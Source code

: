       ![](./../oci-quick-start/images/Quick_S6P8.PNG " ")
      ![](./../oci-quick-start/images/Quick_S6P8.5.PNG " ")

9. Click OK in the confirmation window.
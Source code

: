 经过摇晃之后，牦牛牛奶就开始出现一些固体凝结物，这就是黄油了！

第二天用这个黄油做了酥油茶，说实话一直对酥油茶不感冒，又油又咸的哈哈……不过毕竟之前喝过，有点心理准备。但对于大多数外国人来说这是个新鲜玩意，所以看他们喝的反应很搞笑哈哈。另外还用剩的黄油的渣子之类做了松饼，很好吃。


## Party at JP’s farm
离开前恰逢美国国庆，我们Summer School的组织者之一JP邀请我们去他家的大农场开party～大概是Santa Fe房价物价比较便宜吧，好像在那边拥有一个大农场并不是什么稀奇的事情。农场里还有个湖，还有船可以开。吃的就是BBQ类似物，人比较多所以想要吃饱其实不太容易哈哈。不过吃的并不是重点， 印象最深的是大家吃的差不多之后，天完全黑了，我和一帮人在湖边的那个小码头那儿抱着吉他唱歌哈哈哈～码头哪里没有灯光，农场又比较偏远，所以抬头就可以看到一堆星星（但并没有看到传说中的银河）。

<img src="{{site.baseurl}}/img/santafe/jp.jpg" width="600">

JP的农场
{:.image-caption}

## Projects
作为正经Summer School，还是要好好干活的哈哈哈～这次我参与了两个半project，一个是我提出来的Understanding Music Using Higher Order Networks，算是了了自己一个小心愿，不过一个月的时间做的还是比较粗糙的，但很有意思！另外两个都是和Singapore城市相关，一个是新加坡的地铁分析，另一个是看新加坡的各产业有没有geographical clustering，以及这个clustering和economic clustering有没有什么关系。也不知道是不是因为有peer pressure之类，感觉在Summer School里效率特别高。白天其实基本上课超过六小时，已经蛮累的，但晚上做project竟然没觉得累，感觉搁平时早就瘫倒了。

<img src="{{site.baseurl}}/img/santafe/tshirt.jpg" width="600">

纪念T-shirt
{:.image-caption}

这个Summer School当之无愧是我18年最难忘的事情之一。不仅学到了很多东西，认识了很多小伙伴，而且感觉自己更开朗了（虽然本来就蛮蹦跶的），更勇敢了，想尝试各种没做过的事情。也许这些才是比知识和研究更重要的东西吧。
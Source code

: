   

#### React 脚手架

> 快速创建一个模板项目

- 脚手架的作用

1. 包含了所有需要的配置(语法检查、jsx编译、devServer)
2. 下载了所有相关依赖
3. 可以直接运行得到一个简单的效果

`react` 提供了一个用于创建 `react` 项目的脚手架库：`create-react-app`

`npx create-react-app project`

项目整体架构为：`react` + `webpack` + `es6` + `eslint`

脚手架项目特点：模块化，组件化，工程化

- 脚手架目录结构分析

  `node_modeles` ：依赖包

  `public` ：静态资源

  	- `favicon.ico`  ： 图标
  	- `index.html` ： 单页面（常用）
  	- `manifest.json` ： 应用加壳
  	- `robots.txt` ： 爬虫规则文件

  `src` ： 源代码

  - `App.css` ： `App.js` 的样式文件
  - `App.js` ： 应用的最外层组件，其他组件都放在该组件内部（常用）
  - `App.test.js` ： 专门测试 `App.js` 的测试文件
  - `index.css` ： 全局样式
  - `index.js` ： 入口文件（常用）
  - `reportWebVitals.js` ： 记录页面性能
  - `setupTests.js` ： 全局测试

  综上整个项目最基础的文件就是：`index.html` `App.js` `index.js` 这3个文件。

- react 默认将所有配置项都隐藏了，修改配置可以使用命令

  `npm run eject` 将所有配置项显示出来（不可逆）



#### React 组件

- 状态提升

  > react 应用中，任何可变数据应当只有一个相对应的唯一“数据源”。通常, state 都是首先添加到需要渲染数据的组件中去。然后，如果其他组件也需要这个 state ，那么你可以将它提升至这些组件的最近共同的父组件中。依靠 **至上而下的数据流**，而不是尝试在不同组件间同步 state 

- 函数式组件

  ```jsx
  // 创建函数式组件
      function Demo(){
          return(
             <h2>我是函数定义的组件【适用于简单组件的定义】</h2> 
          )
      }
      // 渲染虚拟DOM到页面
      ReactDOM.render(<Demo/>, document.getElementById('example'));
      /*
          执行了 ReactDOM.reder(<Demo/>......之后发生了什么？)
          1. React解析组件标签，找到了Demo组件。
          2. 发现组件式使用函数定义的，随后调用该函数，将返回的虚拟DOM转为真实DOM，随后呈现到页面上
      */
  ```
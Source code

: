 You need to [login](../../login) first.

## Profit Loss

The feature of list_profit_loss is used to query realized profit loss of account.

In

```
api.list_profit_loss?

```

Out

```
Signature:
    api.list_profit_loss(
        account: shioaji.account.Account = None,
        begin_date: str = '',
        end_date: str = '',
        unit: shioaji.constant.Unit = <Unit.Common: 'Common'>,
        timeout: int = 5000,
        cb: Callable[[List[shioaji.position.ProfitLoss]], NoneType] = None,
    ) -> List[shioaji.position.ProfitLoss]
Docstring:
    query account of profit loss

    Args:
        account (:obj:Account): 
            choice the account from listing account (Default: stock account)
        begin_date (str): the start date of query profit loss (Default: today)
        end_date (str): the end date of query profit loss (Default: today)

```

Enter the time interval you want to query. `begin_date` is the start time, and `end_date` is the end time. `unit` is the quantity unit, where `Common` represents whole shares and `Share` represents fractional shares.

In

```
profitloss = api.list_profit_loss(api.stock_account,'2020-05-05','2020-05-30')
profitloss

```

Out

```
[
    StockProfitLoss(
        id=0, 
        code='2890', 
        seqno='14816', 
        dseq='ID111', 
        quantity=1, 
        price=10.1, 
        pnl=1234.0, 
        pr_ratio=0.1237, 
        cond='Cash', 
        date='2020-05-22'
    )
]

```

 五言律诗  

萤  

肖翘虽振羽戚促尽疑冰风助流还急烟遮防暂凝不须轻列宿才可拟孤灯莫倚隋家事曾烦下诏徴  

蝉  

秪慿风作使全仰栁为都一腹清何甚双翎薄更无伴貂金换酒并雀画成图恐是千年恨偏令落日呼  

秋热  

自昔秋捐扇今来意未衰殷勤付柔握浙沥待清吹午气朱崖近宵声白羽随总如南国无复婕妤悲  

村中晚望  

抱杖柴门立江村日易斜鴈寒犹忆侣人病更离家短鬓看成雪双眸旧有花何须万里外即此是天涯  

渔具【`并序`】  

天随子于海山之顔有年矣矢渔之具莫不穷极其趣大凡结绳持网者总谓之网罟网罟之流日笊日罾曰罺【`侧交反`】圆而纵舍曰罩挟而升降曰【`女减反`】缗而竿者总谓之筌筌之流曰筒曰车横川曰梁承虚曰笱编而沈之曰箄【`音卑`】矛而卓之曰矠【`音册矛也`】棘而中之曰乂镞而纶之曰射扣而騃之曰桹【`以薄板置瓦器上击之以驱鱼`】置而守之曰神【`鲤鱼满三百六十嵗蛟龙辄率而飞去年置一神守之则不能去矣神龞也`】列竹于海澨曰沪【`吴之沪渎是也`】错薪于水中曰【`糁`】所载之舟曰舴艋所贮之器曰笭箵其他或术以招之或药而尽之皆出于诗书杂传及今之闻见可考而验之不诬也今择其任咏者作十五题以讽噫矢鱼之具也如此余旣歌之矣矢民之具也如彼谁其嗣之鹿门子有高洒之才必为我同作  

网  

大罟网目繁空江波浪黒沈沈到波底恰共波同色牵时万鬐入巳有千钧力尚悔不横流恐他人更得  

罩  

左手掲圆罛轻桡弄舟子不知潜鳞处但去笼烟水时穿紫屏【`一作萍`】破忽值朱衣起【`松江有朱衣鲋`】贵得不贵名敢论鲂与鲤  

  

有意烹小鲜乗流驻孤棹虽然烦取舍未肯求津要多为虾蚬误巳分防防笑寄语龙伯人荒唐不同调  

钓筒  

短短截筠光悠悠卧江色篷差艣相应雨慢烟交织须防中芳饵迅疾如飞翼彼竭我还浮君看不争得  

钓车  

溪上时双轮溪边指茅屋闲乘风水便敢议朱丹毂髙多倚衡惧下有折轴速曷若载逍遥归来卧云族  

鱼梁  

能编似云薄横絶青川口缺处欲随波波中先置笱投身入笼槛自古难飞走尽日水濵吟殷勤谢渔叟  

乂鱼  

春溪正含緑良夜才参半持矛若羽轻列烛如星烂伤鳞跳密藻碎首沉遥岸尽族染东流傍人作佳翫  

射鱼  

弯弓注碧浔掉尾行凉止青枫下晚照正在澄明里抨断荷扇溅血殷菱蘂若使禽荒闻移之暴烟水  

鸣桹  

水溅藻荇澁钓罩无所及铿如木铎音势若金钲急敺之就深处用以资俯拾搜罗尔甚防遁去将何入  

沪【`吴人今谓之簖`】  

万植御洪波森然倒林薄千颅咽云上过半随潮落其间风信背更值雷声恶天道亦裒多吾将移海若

##############################

YOUR OBJECTIVE
Tally how many lines include "index" in the listing above; reply with the number only.

TASK OUTPUT
4